Tackling homelessness is a key part of his big-city vision. “There are over 340 people sleeping rough in Sydney tonight,” he says. “Even police officers sleeping in their cars when they’re on a nine-day roster.”
Nicolaou wants more high-rise in the CBD, with towers soaring well beyond the current 70 or so storeys.
Not just commercial and retail space, but homes for essential workers, like police, firefighters and teachers. “We can’t always be building million-dollar apartments,” he says. “We need to be also looking at providing affordable housing.” They’ve done it in New York and London. Sydney as a mini-Manhattan? Sure, he says. “We’ve only got about 27,000 that live in the Sydney LGA. I want to see it go up to at least 100-200,000.
“Businesses can’t survive if there are not enough workers in the city. We need to have people living in it, working in it. We need to create villages, create communities.”
A sense of community is key to Paul’s upbringing. His parents Costas and Coula were part of the Greek diaspora in Egypt, independently emigrating to Australia in the late 1940s and early 50s.
“They came here with nothing,” he says. “My father worked on the assembly line at General Motors, my mother was a seamstress.”
Paul attended an independent Catholic college, a school with few Greek Australians. “Were you called a wog?” “Yep. You just accepted it. I don’t think it happens much these days. We’re very lucky that we have a society now that is so multicultural.
The benefits are just huge.” Instead of soccer, he played rugby union, joined the Army Cadets and the Scouts. Attended university thanks to Gough Whitlam’s free tertiary education.
Despite benefitting from Labor’s policies on that front, Paul joined the Liberal Party. He unsuccessfully contested the state seat of Ryde in 2003 before exiting politics, deciding he could be more influential on the outside than the inside.
Paul’s efforts to influence city planning don’t end with the CBD. He wants more development in the hubs of North Sydney, Parramatta and Chatswood, linked by Metro or Light Rail. And he’d like to see main roads between those centres refreshed with medium-density housing of say, six to seven storeys.

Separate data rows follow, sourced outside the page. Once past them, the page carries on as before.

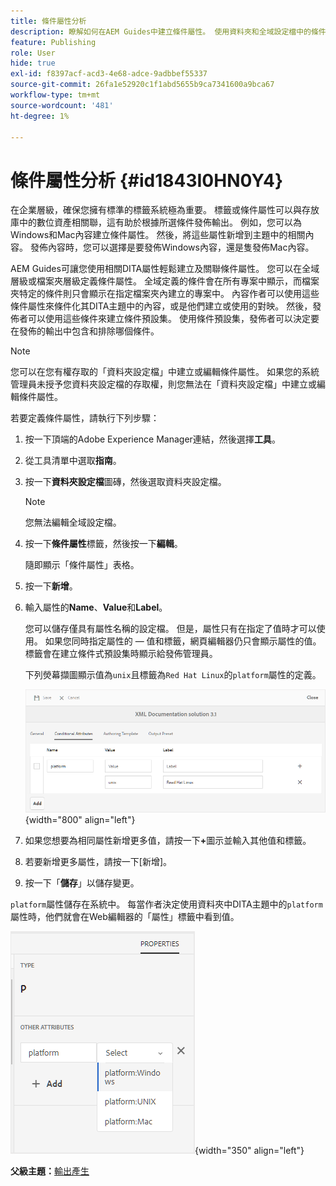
 ```yaml
---
title: 條件屬性分析
description: 瞭解如何在AEM Guides中建立條件屬性。 使用資料夾和全域設定檔中的條件式屬性來條件化您的內容。
feature: Publishing
role: User
hide: true
exl-id: f8397acf-acd3-4e68-adce-9adbbef55337
source-git-commit: 26fa1e52920c1f1abd5655b9ca7341600a9bca67
workflow-type: tm+mt
source-wordcount: '481'
ht-degree: 1%

---
```


# 條件屬性分析 {#id1843I0HN0Y4}

在企業層級，確保您擁有標準的標籤系統極為重要。 標籤或條件屬性可以與存放庫中的數位資產相關聯，這有助於根據所選條件發佈輸出。 例如，您可以為Windows和Mac內容建立條件屬性。 然後，將這些屬性新增到主題中的相關內容。 發佈內容時，您可以選擇是要發佈Windows內容，還是隻發佈Mac內容。

AEM Guides可讓您使用相關DITA屬性輕鬆建立及關聯條件屬性。 您可以在全域層級或檔案夾層級定義條件屬性。 全域定義的條件會在所有專案中顯示，而檔案夾特定的條件則只會顯示在指定檔案夾內建立的專案中。 內容作者可以使用這些條件屬性來條件化其DITA主題中的內容，或是他們建立或使用的對映。 然後，發佈者可以使用這些條件來建立條件預設集。 使用條件預設集，發佈者可以決定要在發佈的輸出中包含和排除哪個條件。

>[!NOTE]
>
> 您可以在您有權存取的「資料夾設定檔」中建立或編輯條件屬性。 如果您的系統管理員未授予您資料夾設定檔的存取權，則您無法在「資料夾設定檔」中建立或編輯條件屬性。

若要定義條件屬性，請執行下列步驟：

1. 按一下頂端的Adobe Experience Manager連結，然後選擇&#x200B;**工具**。

1. 從工具清單中選取&#x200B;**指南**。

1. 按一下&#x200B;**資料夾設定檔**&#x200B;圖磚，然後選取資料夾設定檔。

   >[!NOTE]
   >
   > 您無法編輯全域設定檔。

1. 按一下&#x200B;**條件屬性**&#x200B;標籤，然後按一下&#x200B;**編輯**。

   隨即顯示「條件屬性」表格。

1. 按一下&#x200B;**新增**。

1. 輸入屬性的&#x200B;**Name**、**Value**&#x200B;和&#x200B;**Label**。

   您可以儲存僅具有屬性名稱的設定檔。 但是，屬性只有在指定了值時才可以使用。 如果您同時指定屬性的 — 值和標籤，網頁編輯器仍只會顯示屬性的值。 標籤會在建立條件式預設集時顯示給發佈管理員。

   下列熒幕擷圖顯示值為`unix`且標籤為`Red Hat Linux`的`platform`屬性的定義。

   ![](images/add-profile.png){width="800" align="left"}

1. 如果您想要為相同屬性新增更多值，請按一下&#x200B;**+**&#x200B;圖示並輸入其他值和標籤。

1. 若要新增更多屬性，請按一下[新增]。**&#x200B;**

1. 按一下「**儲存**」以儲存變更。


`platform`屬性儲存在系統中。 每當作者決定使用資料夾中DITA主題中的`platform`屬性時，他們就會在Web編輯器的「屬性」標籤中看到值。

![](images/properties-tab.png){width="350" align="left"}

**父級主題：**&#x200B;[&#x200B;輸出產生](generate-output.md)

“We did research and found we could put 35,000 homes along Parramatta Road,” he says. “Currently Parramatta Road is made up of old industrial or retail buildings that are past their use-by date.”
He’s appalled that Sydney has Long Bay Jail sitting on 32 hectares of prime land 14km from the CBD, within easy reach of a light rail extension. And he feels bus depots would be better off underground, their footprints given over to apartments. But Paul doesn’t want development that puts profit over public amenity.
“If we’re going to have high-rise, you can’t not have the social infrastructure like parks, playgrounds, libraries,” he says. “Otherwise, we’re bringing up children who have no need or want for sports, other than their computers or mobile phones.